Because so many farm workers today are undocumented, they also face the fear of deportation. They cannot obtain legal documents, such as driving licenses (although a new law will change that in California soon). Those are just some of the challenges for farm workers today."
3. What struggles did Chavez and the UFW overcome during their mission?
"The challenges changed somewhat over the course of the struggle, but one of the biggest ones Chavez and the union faced was fear. Workers were afraid of what would happen to them if they joined a union or supported his cause; they could be punished by their employers or lose their jobs. He needed to instill hope in them - hope that if they worked together, they could bring about change and improve their working conditions, and he had to work so that the hope outweighed the fear. Employers were afraid, too - afraid that the union would usurp their power and make it more costly and difficult for them to operate. They were not accustomed to facing their workers across a negotiating table and treating them as equals. Chavez faced a lot of racial prejudice as well; In the early days of the union, Mexican Americans were viewed as not good enough or smart enough to do much other than stoop labor. Chavez was challenging not only agribusiness, the most powerful industry in California, but also the cultural and social norms. Growers and their allies controlled the local governments, the courts, the police, and even in many places the church, because they were the established pillars of the community and the financial backers of religious institutions. Chavez was challenging the status quo and taking on a very powerful industry.
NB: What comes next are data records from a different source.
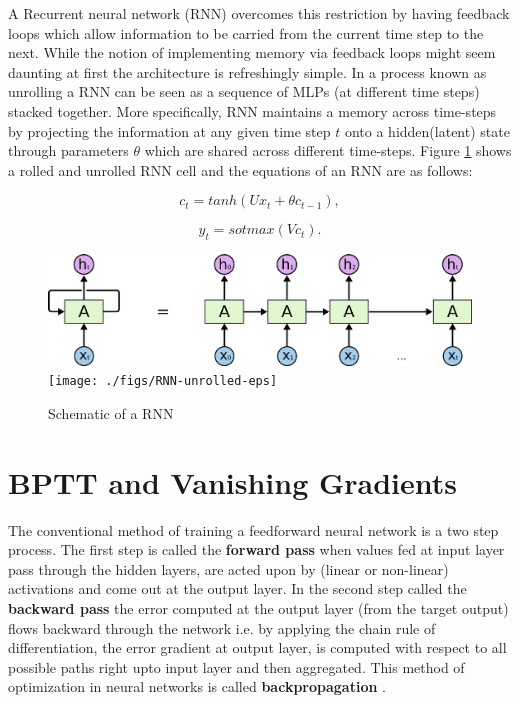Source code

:A Recurrent neural network (RNN) \citep{Hopfield1982}\citep{Elman1990} overcomes this restriction by having feedback loops which allow information to be carried from the current time step to the next. While the notion of implementing memory via feedback loops might seem daunting at first the architecture is refreshingly simple. In a process known as unrolling a RNN can be seen as a sequence of MLPs (at different time steps) stacked together. More specifically, RNN maintains a memory across time-steps by projecting the information at any given time step $t$ onto a hidden(latent) state through parameters $\theta$ which are shared across different time-steps. Figure \ref{bck:rnn} shows a rolled and unrolled RNN cell and the equations of an RNN are as follows:

\begin{equation}\label{nn-dynam}
c_t = tanh(Ux_t + \theta c_{t-1}),
\end{equation}

\begin{equation}
y_t = sotmax(Vc_t).
\end{equation}

\begin{figure}
	\begin{minipage}[t]{\textwidth}
		\ifpdf
		\includegraphics[width=\linewidth,keepaspectratio=true]{./figs/RNN-unrolled-pdf}
		\else
		\texttt{[image: ./figs/RNN-unrolled-eps]}
		\fi
		\caption{\small Schematic of a RNN \cite{olah}}
		\label{bck:rnn}
	\end{minipage}
\end{figure}

\section{BPTT and Vanishing Gradients}
The conventional method of training a feedforward neural network is a two step process. The first step is called the \textbf{forward pass} when values fed at input layer pass through the hidden layers, are acted upon by (linear or non-linear) activations and come out at the output layer. In the second step called the \textbf{backward pass}  the error computed at the output layer (from the target output) flows backward through the network i.e. by applying the chain rule of differentiation, the error gradient at output layer, is computed with respect to all possible paths right upto input layer and then aggregated. This method of optimization in neural networks is called \textbf{backpropagation} \citep{Rumelhart1986}.


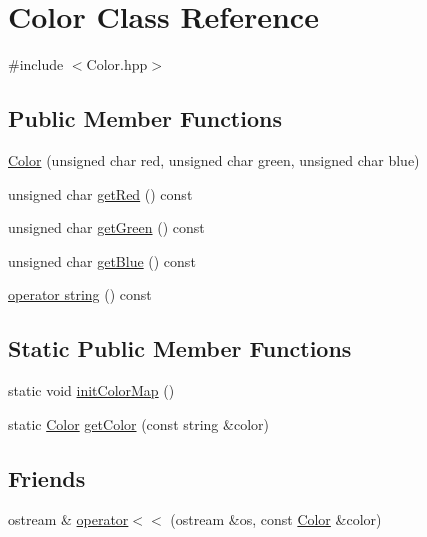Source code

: \hypertarget{class_color}{}\section{Color Class Reference}
\label{class_color}


{\ttfamily \#include $<$Color.\+hpp$>$}

\subsection*{Public Member Functions}
\begin{DoxyCompactItemize}
\item 
\hyperlink{class_color_a0787459fe72580ad9b96a774b1da4c06}{Color} (unsigned char red, unsigned char green, unsigned char blue)
\item 
unsigned char \hyperlink{class_color_a366040ee493dc797f3877c747f70245e}{get\+Red} () const
\item 
unsigned char \hyperlink{class_color_ae97f0bb0f55f82c2e824899d9f8f60ad}{get\+Green} () const
\item 
unsigned char \hyperlink{class_color_afda694abe0a33c924daf178603f44752}{get\+Blue} () const
\item 
\hyperlink{class_color_ac245c9d05bd9409245905b6f15c30f1a}{operator string} () const
\end{DoxyCompactItemize}
\subsection*{Static Public Member Functions}
\begin{DoxyCompactItemize}
\item 
static void \hyperlink{class_color_aba1211bd466bce64d3076af2a55d9785}{init\+Color\+Map} ()
\item 
static \hyperlink{class_color}{Color} \hyperlink{class_color_a94697e8c9eb81124c5a7c1439e1e7348}{get\+Color} (const string \&color)
\end{DoxyCompactItemize}
\subsection*{Friends}
\begin{DoxyCompactItemize}
\item 
ostream \& \hyperlink{class_color_aaa4c7d27cb5d200e5d58e49962d9d9e8}{operator$<$$<$} (ostream \&os, const \hyperlink{class_color}{Color} \&color)
\end{DoxyCompactItemize}


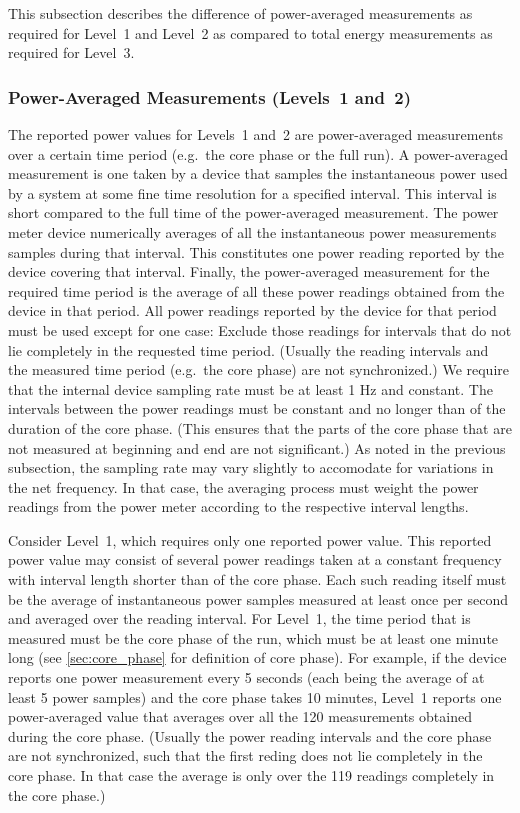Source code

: This subsection describes the difference of power-averaged measurements as required for Level~1 and Level~2 as compared to total energy measurements as required for Level~3.

\subsubsection{Power-Averaged Measurements (Levels~1 and~2)}

\noindent
The reported power values for Levels~1 and~2 are power-averaged measurements over a certain time period (e.g.~the core phase or the full run).
A power-averaged measurement is one taken by a device that samples the instantaneous power used by a system at some fine time resolution for a specified interval.
This interval is short compared to the full time of the power-averaged measurement.
The power meter device numerically averages of all the instantaneous power measurements samples during that interval.
This constitutes one power reading reported by the device covering that interval.
Finally, the power-averaged measurement for the required time period is the average of all these power readings obtained from the device in that period.
All power readings reported by the device for that period must be used except for one case:
Exclude those readings for intervals that do not lie completely in the requested time period.
(Usually the reading intervals and the measured time period (e.g.~the core phase) are not synchronized.)
We require that the internal device sampling rate must be at least 1 Hz and constant.
The intervals between the power readings must be constant and no longer than \MaxReadingIntervalCorePhaseLTwoThree{} of the duration of the core phase.
(This ensures that the parts of the core phase that are not measured at beginning and end are not significant.)
As noted in the previous subsection, the sampling rate may vary slightly to accomodate for variations in the net frequency.
In that case, the averaging process must weight the power readings from the power meter according to the respective interval lengths.
\wl

\noindent
Consider Level~1, which requires only one reported power value.
This reported power value may consist of several power readings taken at a constant frequency with interval length shorter than \MaxReadingIntervalCorePhaseLTwoThree{} of the core phase.
Each such reading itself must be the average of instantaneous power samples measured at least once per second and averaged over the reading interval.
For Level~1, the time period that is measured must be the core phase of the run, which must be at least one minute long (see \ref{sec:core_phase} for definition of core phase).
For example, if the device reports one power measurement every 5 seconds (each being the average of at least 5 power samples) and the core phase takes 10 minutes, Level~1 reports one power-averaged value that averages over all the 120 measurements obtained during the core phase.
(Usually the power reading intervals and the core phase are not synchronized, such that the first reding does not lie completely in the core phase.
In that case the average is only over the 119 readings completely in the core phase.)
\wl

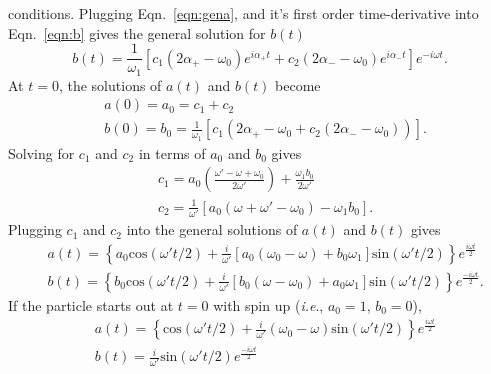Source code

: conditions.  Plugging Eqn.~\ref{eqn:gena}, and it's first order
time-derivative into Eqn.~\ref{eqn:b} gives the general solution for
$b(t)$
%
\begin{equation}
b(t) = \frac{1}{\omega_{1}}[c_{1}(2\alpha_{+}-\omega_{0})e^{i\alpha_{+}t} + c_{2}(2\alpha_{-}-\omega_{0})e^{i\alpha_{-}t}]e^{-i\omega t}.
\end{equation}
%
At $t=0$, the solutions of $a(t)$ and $b(t)$ become
%
\begin{equation}
\begin{split}
& a(0)= a_{0} = c_{1} + c_{2} \\
& b(0) = b_{0} = \frac{1}{\omega_{1}}[c_{1}(2\alpha_{+}-\omega_{0}+ c_{2}(2\alpha_{-}-\omega_{0}))].
\end{split}
\end{equation}
%
Solving for $c_{1}$ and $c_{2}$ in terms of $a_{0}$ and $b_{0}$ gives
%
\begin{equation}
\begin{split}
&c_{1} = a_{0}(\frac{\omega' - \omega + \omega_{0}}{2\omega'}) + \frac{\omega_{1}b_{0}}{2\omega'} \\
&c_{2} = \frac{1}{\omega'}[a_{0}(\omega+\omega'-\omega_{0})-\omega_{1}b_{0}].
\end{split}
\end{equation}
%
Plugging $c_{1}$ and $c_{2}$ into the general solutions of $a(t)$ and
$b(t)$ gives
%
\begin{equation}
\begin{split}
&a(t) = \left\lbrace a_{0} \textrm{cos}(\omega' t/2) + \frac{i}{\omega'}[a_{0}(\omega_{0}-\omega) + b_{0}\omega_{1}] \textrm{sin}(\omega' t/2)
\right\rbrace e^{\frac{i\omega t}{2}} \\
&b(t) = \left\lbrace b_{0} \textrm{cos}(\omega' t/2) + \frac{i}{\omega'}[b_{0}(\omega-\omega_{0}) + a_{0}\omega_{1}]\textrm{sin}(\omega' t/2) \right\rbrace e^{\frac{-i\omega t}{2}}.
\end{split}
\end{equation}
%
If the particle starts out at $t=0$ with spin up ({\it i.e}., $a_{0} =1$,
$b_{0} = 0$),
%
\begin{equation}
\begin{split}
&a(t) =  \left\lbrace \textrm{cos}(\omega' t/2) + \frac{i}{\omega'}(\omega_{0}-\omega)\textrm{sin}(\omega' t/2)
\right\rbrace e^{\frac{i\omega t}{2}} \\
&b(t) = \frac{i}{\omega'}\textrm{sin}(\omega' t/2) e^{\frac{-i\omega t}{2}}
\end{split}
\end{equation}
Later on, once the UFW was established, Chavez faced a whole other set of challenges: How to operate a union successfully. He had to meet the demands and expectations of his members - the farm workers - and of the employers, who expected certain things under the contracts that they signed."
4. Why is Cesar Chavez sometimes viewed as a controversial figure?
"For some of the reasons above - that he was challenging the status quo. If the union had been successful in the long run, it would have changed the way agriculture operated. People are always afraid of change, and for growers, whose financial security is almost always shaky to begin with, depending on weather and market conditions beyond their control, Chavez represented yet another potential threat to their security. He was also viewed as the leader of a social movement as opposed to a "business union," and that made him a more complicated figure than a traditional labor leader. Some of the controversies about him in later years stemmed from his philosophical commitment to build a community and pursue a social movement even at the expense of the efficient operation of the union. He made decisions, such as insisting on an all-volunteer staff rather than having paid employees, that in many ways crippled the union. It lost most of its most effective organizers and negotiators by 1980. Chavez was committed to building a community at the union's headquarters in the Tehachapi Mountains, and he employed some tactics - such as an encounter-group type therapy called "the Synanon Game" - that upset people. He was a very intense, focused, and driven person - which he had to be to achieve what he accomplished.His need to control and micro-manage frustrated a lot of people. He also was very reluctant to ever admit errors and stubborn about defending his decisions, even when he made mistakes."